Tiina, you're not being stupid AT ALL! I think this makes perfect sense and I am also looking for this, what I call a "friendship marriage". Never mind the people who say "Get a pet or friends for companionship". They don't get that you can't have a conversation with the dog and your friends eventually need to go home, leaving you alone and not spooning anyone.

I want to be married to someone who is a true friend, who'll always be there for me, but without all the sex and fake romance (which is all about getting laid, anyway). You don't need to be "in love", just very much "in like" with someone. I know a couple who have been married 27 years and when I mentioned to them that they are a breath of fresh air because they always seem so happy and polite and kind to one another - unlike other married couples - they told me they were just "married friends". They'd been best friends in high school, convinced themselves they should be something else, like lovers, got married, tried it once on their honeymoon, and hated it. They haven't sex since and don't miss it at all. The love and respect they have from their friendship fills in that gap.

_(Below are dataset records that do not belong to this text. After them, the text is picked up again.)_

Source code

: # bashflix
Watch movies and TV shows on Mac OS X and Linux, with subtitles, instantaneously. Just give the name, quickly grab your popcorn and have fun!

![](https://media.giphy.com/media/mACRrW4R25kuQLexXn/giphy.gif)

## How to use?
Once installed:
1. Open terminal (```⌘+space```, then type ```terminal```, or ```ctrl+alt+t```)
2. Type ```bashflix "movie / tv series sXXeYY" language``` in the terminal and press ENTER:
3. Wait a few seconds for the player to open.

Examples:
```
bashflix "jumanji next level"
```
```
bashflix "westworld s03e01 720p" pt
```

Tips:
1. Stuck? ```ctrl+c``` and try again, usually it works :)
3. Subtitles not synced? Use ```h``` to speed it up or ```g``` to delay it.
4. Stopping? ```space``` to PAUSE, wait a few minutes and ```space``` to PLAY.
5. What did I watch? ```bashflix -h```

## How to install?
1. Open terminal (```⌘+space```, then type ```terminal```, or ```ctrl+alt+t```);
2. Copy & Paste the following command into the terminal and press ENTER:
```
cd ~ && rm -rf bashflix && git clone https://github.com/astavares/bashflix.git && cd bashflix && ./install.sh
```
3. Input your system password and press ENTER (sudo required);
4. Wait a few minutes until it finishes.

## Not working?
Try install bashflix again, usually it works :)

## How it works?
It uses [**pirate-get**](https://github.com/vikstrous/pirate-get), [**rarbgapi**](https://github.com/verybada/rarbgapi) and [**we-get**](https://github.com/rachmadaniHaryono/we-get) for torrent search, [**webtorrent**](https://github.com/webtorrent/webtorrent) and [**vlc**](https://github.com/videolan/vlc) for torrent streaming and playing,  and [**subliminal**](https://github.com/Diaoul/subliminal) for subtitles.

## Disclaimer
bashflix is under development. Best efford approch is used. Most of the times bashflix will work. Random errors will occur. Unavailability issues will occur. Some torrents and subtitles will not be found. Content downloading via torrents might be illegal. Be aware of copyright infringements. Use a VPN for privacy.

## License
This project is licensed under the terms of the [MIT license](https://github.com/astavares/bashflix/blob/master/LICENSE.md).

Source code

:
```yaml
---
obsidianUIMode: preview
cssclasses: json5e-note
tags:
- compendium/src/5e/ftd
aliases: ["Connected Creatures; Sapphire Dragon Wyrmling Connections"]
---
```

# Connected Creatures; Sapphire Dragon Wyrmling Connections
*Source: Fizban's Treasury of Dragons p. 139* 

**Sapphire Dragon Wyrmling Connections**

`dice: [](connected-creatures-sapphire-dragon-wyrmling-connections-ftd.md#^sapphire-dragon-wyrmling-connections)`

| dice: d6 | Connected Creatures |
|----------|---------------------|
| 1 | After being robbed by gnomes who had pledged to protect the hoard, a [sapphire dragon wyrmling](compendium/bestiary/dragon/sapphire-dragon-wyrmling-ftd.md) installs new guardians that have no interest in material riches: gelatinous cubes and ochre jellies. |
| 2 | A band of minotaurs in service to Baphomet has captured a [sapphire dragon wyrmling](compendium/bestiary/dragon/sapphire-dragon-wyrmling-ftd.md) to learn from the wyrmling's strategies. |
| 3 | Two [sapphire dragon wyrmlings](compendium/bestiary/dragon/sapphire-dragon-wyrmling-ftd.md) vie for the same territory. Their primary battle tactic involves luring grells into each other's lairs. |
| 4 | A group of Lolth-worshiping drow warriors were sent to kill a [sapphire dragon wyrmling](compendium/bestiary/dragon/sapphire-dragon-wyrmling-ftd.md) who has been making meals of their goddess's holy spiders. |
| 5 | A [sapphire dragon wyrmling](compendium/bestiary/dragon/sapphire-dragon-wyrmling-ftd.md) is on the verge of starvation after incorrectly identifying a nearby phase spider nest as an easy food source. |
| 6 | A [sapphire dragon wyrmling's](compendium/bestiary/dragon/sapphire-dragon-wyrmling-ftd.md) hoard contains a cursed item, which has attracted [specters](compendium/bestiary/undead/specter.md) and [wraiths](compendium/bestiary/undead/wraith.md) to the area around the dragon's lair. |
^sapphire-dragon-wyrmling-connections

But don't just enter into a legally binding situation with someone you haven't vetted 100% - criminal and financial history - or haven't developed a really deep friendship with. Make sure you both want exactly the same things in the union. Will it be sexless and he'll be able to get his kink on somewhere else, with your approval? I'd say make sure you share the same interests, which will up the companionship factor considerably. Just please don't settle for having just ANYONE around to relieve your loneliness. Make sure you live with someone you truly enjoy being around and you like and respect as a person. If there's a spark, maybe it will grow over time. And if it doesn't, make sure he's okay with that. I really think we need to shake up what we define as a "marriage" in this country, since we have so many options.

Best of luck to you - I'm just getting started in my own search!

Liz
 
I am 48 and been thinking about it allot, I have actually proposed to 2 women this year. That's all I really was looking for... because what people call love anymore is just lust.

Love is a decision and action, then the emotions come with it. But if people base their decisions off their emotions first... it's doomed to fail... because feelings lie to you, and they change. But if you stick with a decision, it's a different story all together.

Both those women I asked wanted to be in love... well after getting to know them... They didn't love themselves even, so what's that say for what kind of choice they are going to make.